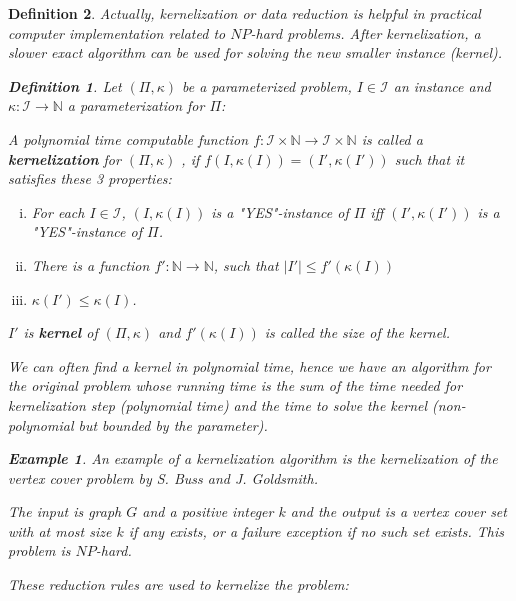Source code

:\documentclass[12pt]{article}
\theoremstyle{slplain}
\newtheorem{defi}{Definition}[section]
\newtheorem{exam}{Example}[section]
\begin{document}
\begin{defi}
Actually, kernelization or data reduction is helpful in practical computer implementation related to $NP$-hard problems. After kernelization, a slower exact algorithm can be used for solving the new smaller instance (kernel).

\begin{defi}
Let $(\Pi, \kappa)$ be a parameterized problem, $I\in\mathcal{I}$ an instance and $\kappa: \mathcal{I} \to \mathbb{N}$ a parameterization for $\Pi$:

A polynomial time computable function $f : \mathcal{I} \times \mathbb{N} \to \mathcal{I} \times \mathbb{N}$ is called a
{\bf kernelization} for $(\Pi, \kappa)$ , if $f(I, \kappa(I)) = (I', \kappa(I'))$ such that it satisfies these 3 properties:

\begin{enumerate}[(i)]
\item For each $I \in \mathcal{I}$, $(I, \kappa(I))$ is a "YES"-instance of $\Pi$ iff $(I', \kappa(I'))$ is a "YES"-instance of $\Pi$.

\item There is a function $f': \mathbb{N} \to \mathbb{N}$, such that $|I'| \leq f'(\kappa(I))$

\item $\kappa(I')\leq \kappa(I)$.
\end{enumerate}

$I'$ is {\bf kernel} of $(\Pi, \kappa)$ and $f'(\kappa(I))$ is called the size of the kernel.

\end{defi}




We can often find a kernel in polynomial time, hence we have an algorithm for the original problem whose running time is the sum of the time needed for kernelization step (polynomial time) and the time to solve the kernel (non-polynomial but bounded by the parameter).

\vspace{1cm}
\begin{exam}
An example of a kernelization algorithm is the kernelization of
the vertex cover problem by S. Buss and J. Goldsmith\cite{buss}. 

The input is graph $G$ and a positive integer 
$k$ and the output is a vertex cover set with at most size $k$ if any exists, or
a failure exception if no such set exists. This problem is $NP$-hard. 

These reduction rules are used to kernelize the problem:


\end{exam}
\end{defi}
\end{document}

- - - - -

◆ INSTRUCTIONS FOR THE TASK:
The lines from the one containing "a failure exception" through the last line of the records are to be transcribed exactly, with nothing else added.

◆ OUTPUT OF THE EXERCISE:
a failure exception if no such set exists. This problem is $NP$-hard. 

These reduction rules are used to kernelize the problem:


\end{exam}
\end{defi}
\end{document}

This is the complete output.